Records from a collection
◇ ◇ ◇
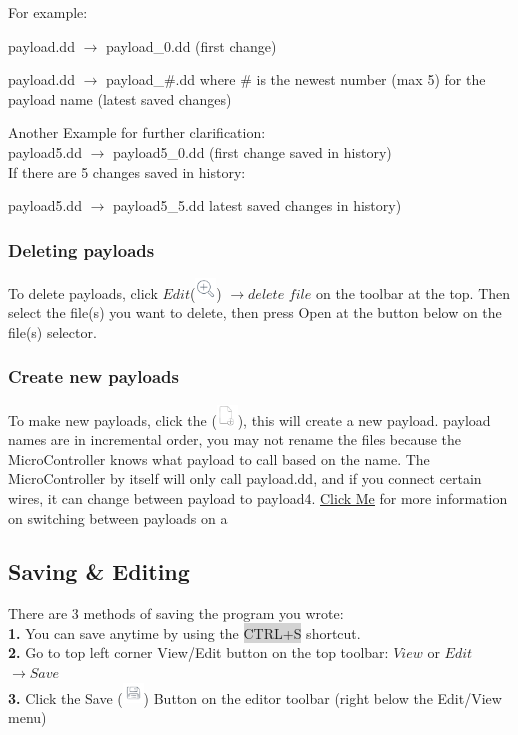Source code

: \documentclass[a4paper,12pt]{article}
\begin{document}
For example:

payload.dd $\rightarrow$ payload\_0.dd (first change)

payload.dd $\rightarrow$ payload\_\#.dd where \# is the newest number (max 5) for the payload name (latest saved changes)

Another Example for further clarification:
\ \\
payload5.dd $\rightarrow$ payload5\_0.dd (first change saved in history)
\ \\
If there are 5 changes saved in history:

payload5.dd $\rightarrow$ payload5\_5.dd  latest saved changes in history)

\subsubsection{Deleting payloads}

To delete payloads, click $Edit$(\includegraphics[width=5.5mm]{pictures/black_bk/view.png}) $ \rightarrow delete$ $file$ on the toolbar at the top. Then select the file(s) you want to delete, then press Open at the button below on the file(s) selector.

\subsubsection{Create new payloads}

To make new payloads, click the (\includegraphics[width=5.5mm]{pictures/black_bk/add_file.png}), this will create a new payload. payload names are in incremental order, you may not rename the files because the MicroController knows what payload to call based on the name. The MicroController by itself will only call payload.dd, and if you connect certain wires, it can change between payload to payload4. \href{https://github.com/dbisu/pico-ducky#multiple-payloads}{\underline{Click Me}} for more information on switching between payloads on a 

\subsection{Saving \& Editing}\label{save_edit}

There are 3 methods of saving the program you wrote:
\\\textbf{1.} You can save anytime by using the \colorbox{lightgray}{CTRL+S} shortcut. 
\\\textbf{2.} Go to top left corner View/Edit button on the top toolbar: $View$ or $Edit$ $\rightarrow Save$
\\\textbf{3.} Click the Save (\includegraphics[width=5.5mm]{pictures/black_bk/save.png}) Button on the editor toolbar (right below the Edit/View menu)
\end{document}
◇ ◇ ◇
> **PROBLEM STATEMENT**:
Check each line in the data for the word "first", then report only how many lines contain it.

> **WRITTEN RESPONSE**:
2